Adaptable Recovery Behaviors in Robotics: A Behavior Trees and Motion Generators(BTMG) Approach for Failure Management

TL;DR

The paper tackles robust failure management in dynamic collaborative robots by extending the Behavior Trees and Motion Generators (BTMG) framework with adaptable recovery behaviors whose extrinsic parameters are learned through reinforcement learning (RL). It formalizes recovery behaviors as skilled primitives and leverages Bayesian optimization to tune parameters, enabling on-the-fly adaptation during task execution, as evidenced by peg-in-a-hole experiments with a dual-arm KUKA iiwa. A multi-objective evaluation highlights improvements in task success and efficiency while balancing forces exerted by the end-effector, validating the approach's resilience under varied failures. Overall, the work contributes a RL-guided extension to BTMG for adaptive recovery in robotics and outlines future directions for automated recovery pipelines and diagnostic capabilities using BT tick signals, with significant implications for real-time adaptability in collaborative systems.

Abstract

In dynamic operational environments, particularly in collaborative robotics, the inevitability of failures necessitates robust and adaptable recovery strategies. Traditional automated recovery strategies, while effective for predefined scenarios, often lack the flexibility required for on-the-fly task management and adaptation to expected failures. Addressing this gap, we propose a novel approach that models recovery behaviors as adaptable robotic skills, leveraging the Behavior Trees and Motion Generators~(BTMG) framework for policy representation. This approach distinguishes itself by employing reinforcement learning~(RL) to dynamically refine recovery behavior parameters, enabling a tailored response to a wide array of failure scenarios with minimal human intervention. We assess our methodology through a series of progressively challenging scenarios within a peg-in-a-hole task, demonstrating the approach's effectiveness in enhancing operational efficiency and task success rates in collaborative robotics settings. We validate our approach using a dual-arm KUKA robot.

Figures (8)

• Figure 1: The real dual-arm KUKA iiwa setup executing a handover task before inserting the peg in the orange block. On the table, the purple peg for Scenario 1, alongside various obstacles that block the opening an be seen.
• Figure 2: The figure shows the peg-in-a-hole task execution using our approach.
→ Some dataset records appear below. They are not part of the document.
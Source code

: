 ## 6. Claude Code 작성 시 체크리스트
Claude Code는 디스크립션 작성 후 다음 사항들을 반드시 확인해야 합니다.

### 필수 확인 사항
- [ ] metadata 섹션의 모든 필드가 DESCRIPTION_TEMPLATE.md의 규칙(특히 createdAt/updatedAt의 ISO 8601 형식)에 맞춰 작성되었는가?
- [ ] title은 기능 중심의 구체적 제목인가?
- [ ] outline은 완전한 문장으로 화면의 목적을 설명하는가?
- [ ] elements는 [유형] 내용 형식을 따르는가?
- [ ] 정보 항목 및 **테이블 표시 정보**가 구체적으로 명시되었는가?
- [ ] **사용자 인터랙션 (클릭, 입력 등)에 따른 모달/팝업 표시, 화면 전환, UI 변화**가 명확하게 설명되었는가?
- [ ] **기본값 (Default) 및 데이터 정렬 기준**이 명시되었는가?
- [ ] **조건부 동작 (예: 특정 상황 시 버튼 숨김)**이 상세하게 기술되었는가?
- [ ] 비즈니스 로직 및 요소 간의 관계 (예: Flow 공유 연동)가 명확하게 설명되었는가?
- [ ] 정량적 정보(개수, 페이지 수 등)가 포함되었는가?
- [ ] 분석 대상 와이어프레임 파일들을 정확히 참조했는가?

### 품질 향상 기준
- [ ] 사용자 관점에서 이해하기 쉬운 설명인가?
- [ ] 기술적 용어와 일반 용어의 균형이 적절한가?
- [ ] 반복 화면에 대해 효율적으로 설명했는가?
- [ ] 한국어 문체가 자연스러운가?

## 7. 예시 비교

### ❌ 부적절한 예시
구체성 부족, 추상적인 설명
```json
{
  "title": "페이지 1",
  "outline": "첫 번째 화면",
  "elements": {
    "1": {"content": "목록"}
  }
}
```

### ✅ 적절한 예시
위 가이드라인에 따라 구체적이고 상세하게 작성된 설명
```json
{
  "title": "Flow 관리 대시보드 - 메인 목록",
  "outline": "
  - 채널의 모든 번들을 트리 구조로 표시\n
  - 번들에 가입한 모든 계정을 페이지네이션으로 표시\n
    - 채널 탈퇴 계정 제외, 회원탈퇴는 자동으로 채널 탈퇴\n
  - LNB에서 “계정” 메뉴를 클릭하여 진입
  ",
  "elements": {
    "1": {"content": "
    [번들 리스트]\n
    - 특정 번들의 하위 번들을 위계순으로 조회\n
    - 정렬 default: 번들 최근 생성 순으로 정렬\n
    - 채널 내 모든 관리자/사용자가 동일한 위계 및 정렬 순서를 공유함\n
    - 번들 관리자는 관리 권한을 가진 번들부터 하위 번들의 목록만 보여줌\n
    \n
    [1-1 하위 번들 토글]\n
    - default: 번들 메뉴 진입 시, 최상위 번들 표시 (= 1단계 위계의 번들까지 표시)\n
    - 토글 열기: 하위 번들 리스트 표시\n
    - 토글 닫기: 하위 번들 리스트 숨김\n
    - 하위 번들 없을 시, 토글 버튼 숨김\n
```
We have separate sets of production and recovery behaviors. We can use a planner to come up with a sequence for a given failure specification. Subsequently, we tune the learnable parameters via reinforcement learning. Ultimately, appropriate recovery behaviors and skills are applied based on the identified failure, ensuring successful peg insertion. In the image we see successful peg insertions for all the scenarios.
• Figure 3: Illustration of the PegInsertion skill alongside its associated failure scenarios and corresponding recovery behaviors. Panel (a) illustrates the initial and final states of Scenario 1. Panel (b) displays the initial state of Scenario 2 with the recovery behavior of pick-place. Panel (c) showcases the initial state of Scenario 3 with the recovery behavior of push. Lastly, panel (d) presents the initial states of Scenarios 4 and 5 with the recovery behavior of pick-exchange.
• Figure 4: Pareto front for Scenario 1: Baseline. Each experiment is denoted by a distinct color, with each bold point representing a pareto-optimal policy ready for execution. The optimizer tries to strike a balance between the reward for successful insertion and the force applied by the end-effector.
• Figure 5: Pareto front for Scenario 2: Static Recovery. This demonstrates that achieving a higher insertion reward necessitates greater force application, as observed from the force exerted by the end-effector during the search for the hole.